Le modèle anglais : une arme au service de la contestation
p. 443-444
Texte intégral
1L'instrumentalisation du modèle anglais obéit à des règles obscures. Manifester son admiration pour la liberté anglaise, ou pour son succédané américain, participe évidemment de la contestation des assises traditionnelles de la monarchie française. Personne ne viendrait cependant suggérer la transposition dans le royaume de la constitution anglaise propre à de fiers insulaires. Le principe premier du particularisme national inspiré de la théorie des climats et du "génie" d'un peuple, interdit toute hypothèse de franche imitation institutionnelle. L'axiome établi par Bodin à la fin du xvième siècle n'est alors guère contesté :
L'un des plus grands et peut-être le principal fondement des républiques est d'accommoder l'État au naturel des citoyens et les édits et ordonnances à la nature des lieux, des personnes et du temps2306.
2Le propos provoquant de La Beaumelle, l'un des anglophiles les plus enthousiastes de son temps, vient confirmer cette hypothèse :
Le gouvernement d'Angleterre n'est bon que pour des têtes anglaises. Pour ramener les hommes à une constitution uniforme, il faudrait ramener leur génie, leur caractère à l'uniformité. Il y a des pays faits pour la liberté, il y en a pour l'esclavage2307.

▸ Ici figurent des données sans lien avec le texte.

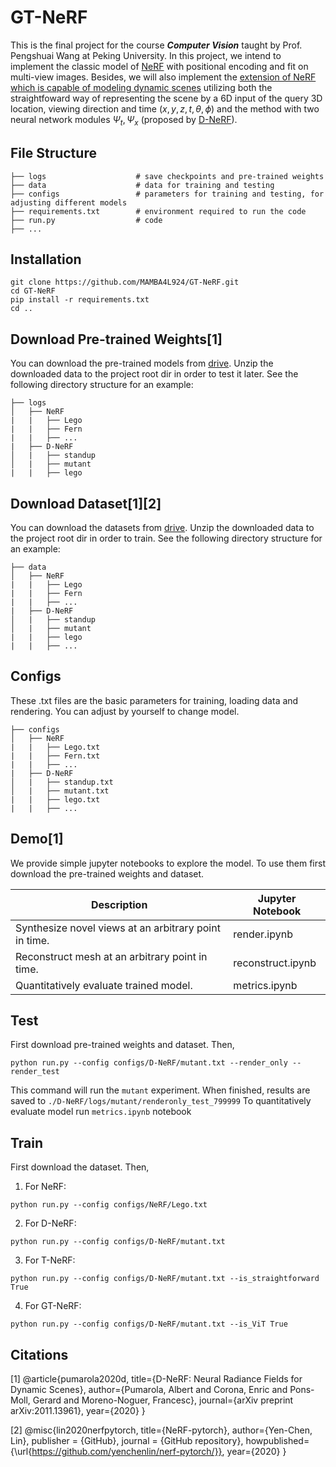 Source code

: # GT-NeRF
This is the final project for the course ***Computer Vision*** taught by Prof. Pengshuai Wang at Peking University. In this project, we intend to implement the classic model of [NeRF](http://www.matthewtancik.com/nerf) with positional encoding and fit on multi-view images. Besides, we will also implement the [extension of NeRF which is capable of modeling dynamic scenes](https://www.albertpumarola.com/research/D-NeRF/index.html) utilizing both the straightfoward way of representing the scene by a 6D input of the query 3D location, viewing direction and time $(x, y, z, t, θ, ϕ)$ and the method with two neural network modules $Ψ_t,  Ψ_x$ (proposed by [D-NeRF](https://www.albertpumarola.com/research/D-NeRF/index.html)).  

## File Structure
```
├── logs                    # save checkpoints and pre-trained weights
├── data                    # data for training and testing
├── configs                 # parameters for training and testing, for adjusting different models
├── requirements.txt        # environment required to run the code
├── run.py                  # code
├── ...
```

## Installation
```
git clone https://github.com/MAMBA4L924/GT-NeRF.git
cd GT-NeRF
pip install -r requirements.txt
cd ..
```

## Download Pre-trained Weights[1]
 You can download the pre-trained models from [drive](https://drive.google.com/drive/folders/1p3HAV7irfNl3UQyI0R1nr68mxngmZuDk?usp=sharing). Unzip the downloaded data to the project root dir in order to test it later. See the following directory structure for an example:
```
├── logs 
│   ├── NeRF
|   |   ├── Lego
|   |   ├── Fern
|   |   ├── ...
|   ├── D-NeRF
│   |   ├── standup 
│   |   ├── mutant
|   |   ├── lego
```

## Download Dataset[1][2]
 You can download the datasets from [drive](https://drive.google.com/drive/folders/1Zy0wkFIy7EApZiJEEVjQVLYYLk9_R2EL?usp=sharing). Unzip the downloaded data to the project root dir in order to train. See the following directory structure for an example:
```
├── data 
│   ├── NeRF
|   |   ├── Lego
|   |   ├── Fern
|   |   ├── ...
|   ├── D-NeRF
│   |   ├── standup 
│   |   ├── mutant
|   |   ├── lego
|   |   ├── ...
```
## Configs
These .txt files are the basic parameters for training, loading data and rendering. You can adjust by yourself to change model.
```
├── configs
│   ├── NeRF
|   |   ├── Lego.txt
|   |   ├── Fern.txt
|   |   ├── ...
|   ├── D-NeRF
│   |   ├── standup.txt 
│   |   ├── mutant.txt
|   |   ├── lego.txt
|   |   ├── ...
```


## Demo[1]
We provide simple jupyter notebooks to explore the model. To use them first download the pre-trained weights and dataset.

| Description      | Jupyter Notebook |
| ----------- | ----------- |
| Synthesize novel views at an arbitrary point in time. | render.ipynb|
| Reconstruct mesh at an arbitrary point in time. | reconstruct.ipynb|
| Quantitatively evaluate trained model. | metrics.ipynb|

## Test
First download pre-trained weights and dataset. Then, 
```
python run.py --config configs/D-NeRF/mutant.txt --render_only --render_test
```
This command will run the `mutant` experiment. When finished, results are saved to `./D-NeRF/logs/mutant/renderonly_test_799999` To quantitatively evaluate model run `metrics.ipynb` notebook

## Train
First download the dataset. Then,  
1. For NeRF:
```
python run.py --config configs/NeRF/Lego.txt
```
2. For D-NeRF:
```
python run.py --config configs/D-NeRF/mutant.txt
```
3. For T-NeRF:
```
python run.py --config configs/D-NeRF/mutant.txt --is_straightforward True
```
4. For GT-NeRF:
```
python run.py --config configs/D-NeRF/mutant.txt --is_ViT True
```
## Citations
[1] @article{pumarola2020d,
  title={D-NeRF: Neural Radiance Fields for Dynamic Scenes},
  author={Pumarola, Albert and Corona, Enric and Pons-Moll, Gerard and Moreno-Noguer, Francesc},
  journal={arXiv preprint arXiv:2011.13961},
  year={2020}
}  

[2] @misc{lin2020nerfpytorch,
  title={NeRF-pytorch},
  author={Yen-Chen, Lin},
  publisher = {GitHub},
  journal = {GitHub repository},
  howpublished={\url{https://github.com/yenchenlin/nerf-pytorch/}},
  year={2020}
}
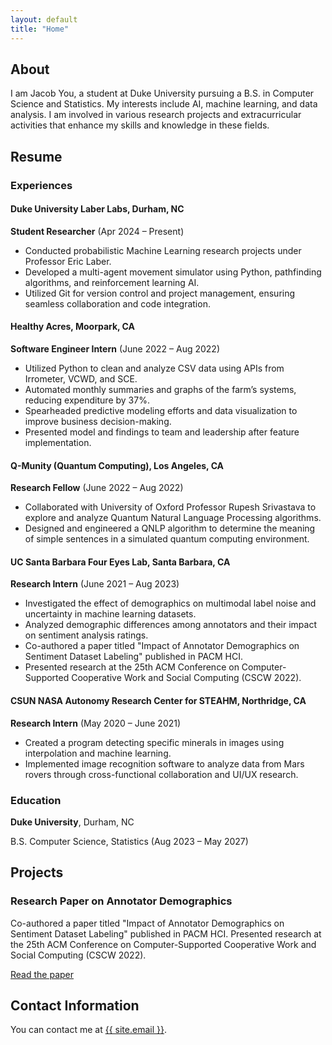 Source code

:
 ```yaml
---
layout: default
title: "Home"
---
```


<section id="about" class="section-about">
  <h2>About</h2>
  <p>I am Jacob You, a student at Duke University pursuing a B.S. in Computer Science and Statistics. My interests include AI, machine learning, and data analysis. I am involved in various research projects and extracurricular activities that enhance my skills and knowledge in these fields.</p>
</section>

<section id="resume" class="section-resume">
  <h2>Resume</h2>
  
  <h3>Experiences</h3>
  <h4>Duke University Laber Labs, Durham, NC</h4>
  <p><strong>Student Researcher</strong> (Apr 2024 – Present)</p>
  <ul>
    <li>Conducted probabilistic Machine Learning research projects under Professor Eric Laber.</li>
    <li>Developed a multi-agent movement simulator using Python, pathfinding algorithms, and reinforcement learning AI.</li>
    <li>Utilized Git for version control and project management, ensuring seamless collaboration and code integration.</li>
  </ul>

  <h4>Healthy Acres, Moorpark, CA</h4>
  <p><strong>Software Engineer Intern</strong> (June 2022 – Aug 2022)</p>
  <ul>
    <li>Utilized Python to clean and analyze CSV data using APIs from Irrometer, VCWD, and SCE.</li>
    <li>Automated monthly summaries and graphs of the farm’s systems, reducing expenditure by 37%.</li>
    <li>Spearheaded predictive modeling efforts and data visualization to improve business decision-making.</li>
    <li>Presented model and findings to team and leadership after feature implementation.</li>
  </ul>

  <h4>Q-Munity (Quantum Computing), Los Angeles, CA</h4>
  <p><strong>Research Fellow</strong> (June 2022 – Aug 2022)</p>
  <ul>
    <li>Collaborated with University of Oxford Professor Rupesh Srivastava to explore and analyze Quantum Natural Language Processing algorithms.</li>
    <li>Designed and engineered a QNLP algorithm to determine the meaning of simple sentences in a simulated quantum computing environment.</li>
  </ul>

  <h4>UC Santa Barbara Four Eyes Lab, Santa Barbara, CA</h4>
  <p><strong>Research Intern</strong> (June 2021 – Aug 2023)</p>
  <ul>
    <li>Investigated the effect of demographics on multimodal label noise and uncertainty in machine learning datasets.</li>
    <li>Analyzed demographic differences among annotators and their impact on sentiment analysis ratings.</li>
    <li>Co-authored a paper titled "Impact of Annotator Demographics on Sentiment Dataset Labeling" published in PACM HCI.</li>
    <li>Presented research at the 25th ACM Conference on Computer-Supported Cooperative Work and Social Computing (CSCW 2022).</li>
  </ul>

  <h4>CSUN NASA Autonomy Research Center for STEAHM, Northridge, CA</h4>
  <p><strong>Research Intern</strong> (May 2020 – June 2021)</p>
  <ul>
    <li>Created a program detecting specific minerals in images using interpolation and machine learning.</li>
    <li>Implemented image recognition software to analyze data from Mars rovers through cross-functional collaboration and UI/UX research.</li>
  </ul>

  <h3>Education</h3>
  <p><strong>Duke University</strong>, Durham, NC</p>
  <p>B.S. Computer Science, Statistics (Aug 2023 – May 2027)</p>
</section>

<section id="projects" class="section-projects">
  <h2>Projects</h2>
  <h3>Research Paper on Annotator Demographics</h3>
  <p>Co-authored a paper titled "Impact of Annotator Demographics on Sentiment Dataset Labeling" published in PACM HCI. Presented research at the 25th ACM Conference on Computer-Supported Cooperative Work and Social Computing (CSCW 2022).</p>
  <p><a href="https://doi.org/10.1145/3555632">Read the paper</a></p>
</section>

<section id="contact" class="section-contact">
  <h2>Contact Information</h2>
  <p>You can contact me at <a href="mailto:{{ site.email }}">{{ site.email }}</a>.</p>
</section>

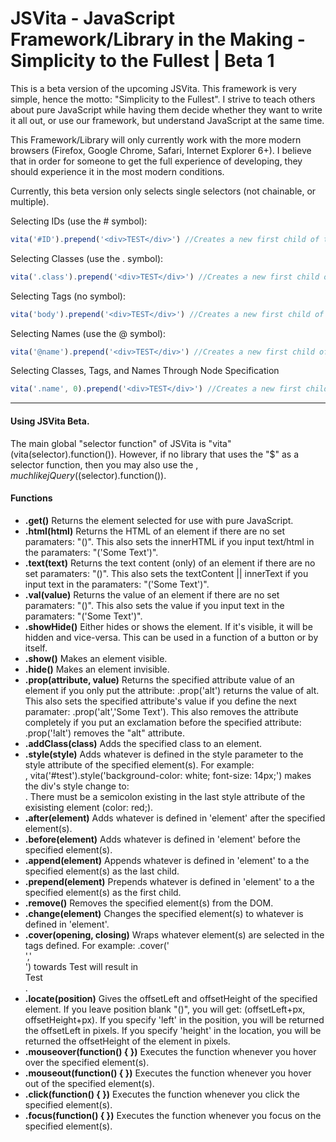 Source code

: JSVita - JavaScript Framework/Library in the Making - Simplicity to the Fullest | Beta 1
===============================

This is a beta version of the upcoming JSVita. This framework is very simple, hence the motto: "Simplicity to the Fullest". I strive to teach others about pure JavaScript while having them decide whether they want to write it all out, or use our framework, but understand JavaScript at the same time.

This Framework/Library will only currently work with the more modern browsers (Firefox, Google Chrome, Safari, Internet Explorer 6+). I believe that in order for someone to get the full experience of developing, they should experience it in the most modern conditions.

Currently, this beta version only selects single selectors (not chainable, or multiple).

Selecting IDs (use the # symbol):
```javascript
vita('#ID').prepend('<div>TEST</div>') //Creates a new first child of the ID: ID
```

Selecting Classes (use the . symbol):
```javascript
vita('.class').prepend('<div>TEST</div>') //Creates a new first child of all classes with the class name: class
```

Selecting Tags (no symbol):
```javascript
vita('body').prepend('<div>TEST</div>') //Creates a new first child of the tag: body
```

Selecting Names (use the @ symbol):
```javascript
vita('@name').prepend('<div>TEST</div>') //Creates a new first child of elements with the name: name
```

Selecting Classes, Tags, and Names Through Node Specification
```javascript
vita('.name', 0).prepend('<div>TEST</div>') //Creates a new first child of the first element that contains the class name: class
```
-------------
#### Using JSVita Beta.  
The main global "selector function" of JSVita is "vita" (vita(selector).function()). However, if no library that uses the "$" as a selector function, then you may also use the $, much like jQuery ($(selector).function()).

#### Functions
* __.get()__ Returns the element selected for use with pure JavaScript.
* __.html(html)__ Returns the HTML of an element if there are no set paramaters: "()". This also sets the innerHTML if you input text/html in the paramaters: "('Some Text')".
* __.text(text)__ Returns the text content (only) of an element if there are no set paramaters: "()". This also sets the textContent || innerText if you input text in the paramaters: "('Some Text')".
* __.val(value)__ Returns the value of an element if there are no set paramaters: "()". This also sets the value if you input text in the paramaters: "('Some Text')".
* __.showHide()__ Either hides or shows the element. If it's visible, it will be hidden and vice-versa. This can be used in a function of a button or by itself.
* __.show()__ Makes an element visible.
* __.hide()__ Makes an element invisible.
* __.prop(attribute, value)__ Returns the specified attribute value of an element if you only put the attribute: .prop('alt') returns the value of alt. This also sets the specified attribute's value if you define the next paramater: .prop('alt','Some Text'). This also removes the attribute completely if you put an exclamation before the specified attribute: .prop('!alt') removes the "alt" attribute.
* __.addClass(class)__ Adds the specified class to an element.
* __.style(style)__ Adds whatever is defined in the style parameter to the style attribute of the specified element(s). For example: <div id="test" style="color: red;"></div>, vita('#test').style('background-color: white; font-size: 14px;') makes the div's style change to: <div id="test" style="color: red;background-color: white; font-size: 14px;"></div>. There must be a semicolon existing in the last style attribute of the exisisting element (color: red;).
* __.after(element)__ Adds whatever is defined in 'element' after the specified element(s).
* __.before(element)__ Adds whatever is defined in 'element' before the specified element(s).
* __.append(element)__ Appends whatever is defined in 'element' to a the specified element(s) as the last child.
* __.prepend(element)__ Prepends whatever is defined in 'element' to a the specified element(s) as the first child.
* __.remove()__ Removes the specified element(s) from the DOM.
* __.change(element)__ Changes the specified element(s) to whatever is defined in 'element'.
* __.cover(opening, closing)__ Wraps whatever element(s) are selected in the tags defined. For example: .cover('<div class="test">','</div>') towards <span>Test</span> will result in <div class="test"><span>Test</span></div>.
* __.locate(position)__ Gives the offsetLeft and offsetHeight of the specified element. If you leave position blank "()", you will get: (offsetLeft+px, offsetHeight+px). If you specify 'left' in the position, you will be returned the offsetLeft in pixels. If you specify 'height' in the location, you will be returned the offsetHeight of the element in pixels.
* __.mouseover(function() { })__ Executes the function whenever you hover over the specified element(s).
* __.mouseout(function() { })__ Executes the function whenever you hover out of the specified element(s).
* __.click(function() { })__ Executes the function whenever you click the specified element(s).
* __.focus(function() { })__ Executes the function whenever you focus on the specified element(s).




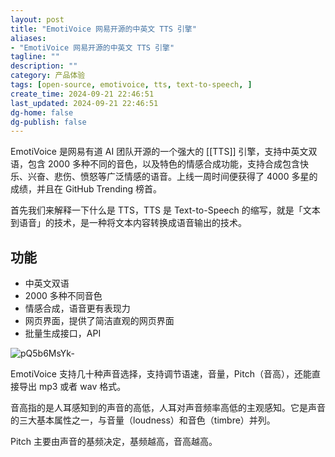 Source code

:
 ```yaml
---
layout: post
title: "EmotiVoice 网易开源的中英文 TTS 引擎"
aliases:
- "EmotiVoice 网易开源的中英文 TTS 引擎"
tagline: ""
description: ""
category: 产品体验
tags: [open-source, emotivoice, tts, text-to-speech, ]
create_time: 2024-09-21 22:46:51
last_updated: 2024-09-21 22:46:51
dg-home: false
dg-publish: false
---
```


EmotiVoice 是网易有道 AI 团队开源的一个强大的 [[TTS]] 引擎，支持中英文双语，包含 2000 多种不同的音色，以及特色的情感合成功能，支持合成包含快乐、兴奋、悲伤、愤怒等广泛情感的语音。上线一周时间便获得了 4000 多星的成绩，并且在 GitHub Trending 榜首。

首先我们来解释一下什么是 TTS，TTS 是 Text-to-Speech 的缩写，就是「文本到语音」的技术，是一种将文本内容转换成语音输出的技术。

## 功能

- 中英文双语
- 2000 多种不同音色
- 情感合成，语音更有表现力
- 网页界面，提供了简洁直观的网页界面
- 批量生成接口，API

![pQ5b6MsYk-](https://pic.einverne.info/images/pQ5b6MsYk-.png)

EmotiVoice 支持几十种声音选择，支持调节语速，音量，Pitch（音高），还能直接导出 mp3 或者 wav 格式。

音高指的是人耳感知到的声音的高低，人耳对声音频率高低的主观感知。它是声音的三大基本属性之一，与音量（loudness）和音色（timbre）并列。

Pitch 主要由声音的基频决定，基频越高，音高越高。
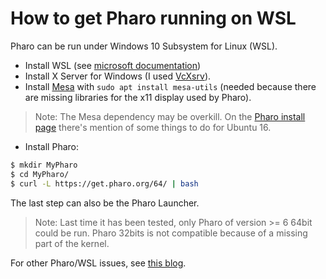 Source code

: # How to get Pharo running on WSL

Pharo can be run under Windows 10 Subsystem for Linux (WSL).

- Install WSL (see [microsoft documentation](https://docs.microsoft.com/en-us/windows/wsl/install-win10))
- Install X Server for Windows (I used [VcXsrv](https://sourceforge.net/projects/vcxsrv/)).
- Install [Mesa](https://wiki.debian.org/Mesa) with `sudo apt install mesa-utils` (needed because there are missing libraries for the x11 display used by Pharo).
> Note: The Mesa dependency may be overkill. On the [Pharo install page](https://pharo.org/web/gnu-linux-installation-64) there's mention of some things to do for Ubuntu 16. 
- Install Pharo:

```bash
$ mkdir MyPharo
$ cd MyPharo/
$ curl -L https://get.pharo.org/64/ | bash
```

The last step can also be the Pharo Launcher.

> Note: Last time it has been tested, only Pharo of version >= 6 64bit could be run.
> Pharo 32bits is not compatible because of a missing part of the kernel.

For other Pharo/WSL issues, see [this blog](https://fuhrmanator.github.io/2019/02/27/Pharo-in-WSL.html).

3De plus, l'utilisation de l'exemple anglais dans le travail de critique systématique ne porte pas forcément là où elle serait attendue. La forme monarchique défendue par des anglophiles imprégnés de philosophie rationaliste est incompatible avec l'idée même de pouvoir d'essence divine. De façon surprenante, l'Angleterre n'est cependant guère avancée pour critiquer l'un des mystères de la monarchie, le pouvoir thaumaturgique. Pendant tout le xviiième siècle, le toucher des scrofuleux fut pratiqué en France, la formule traditionnelle "Dieu te guérit" devenant, peut-être par un subjonctif optatif concédé à l'esprit du temps, "Dieu te guérisse"2308. De Jaucourt marche sur les pas d'un autre protestant, Misson, dans l'une des contributions les plus subversives de l'Encyclopédie, raillant les Anglais pour mieux critiquer cette pratique à l'origine française "suivant toutes les annales des moines"2309. Voltaire avance l'exemple de Guillaume d'Orange pour suggérer au roi de France l'abandon de ce rite, ajoutant "le temps viendra que la raison, qui commence à faire quelques progrès en France, abolira cette coutume"2310. Ces deux figures emblématiques des Lumières apparaissent pourtant bien seules dans cette critique inspirée de l'exemple anglais.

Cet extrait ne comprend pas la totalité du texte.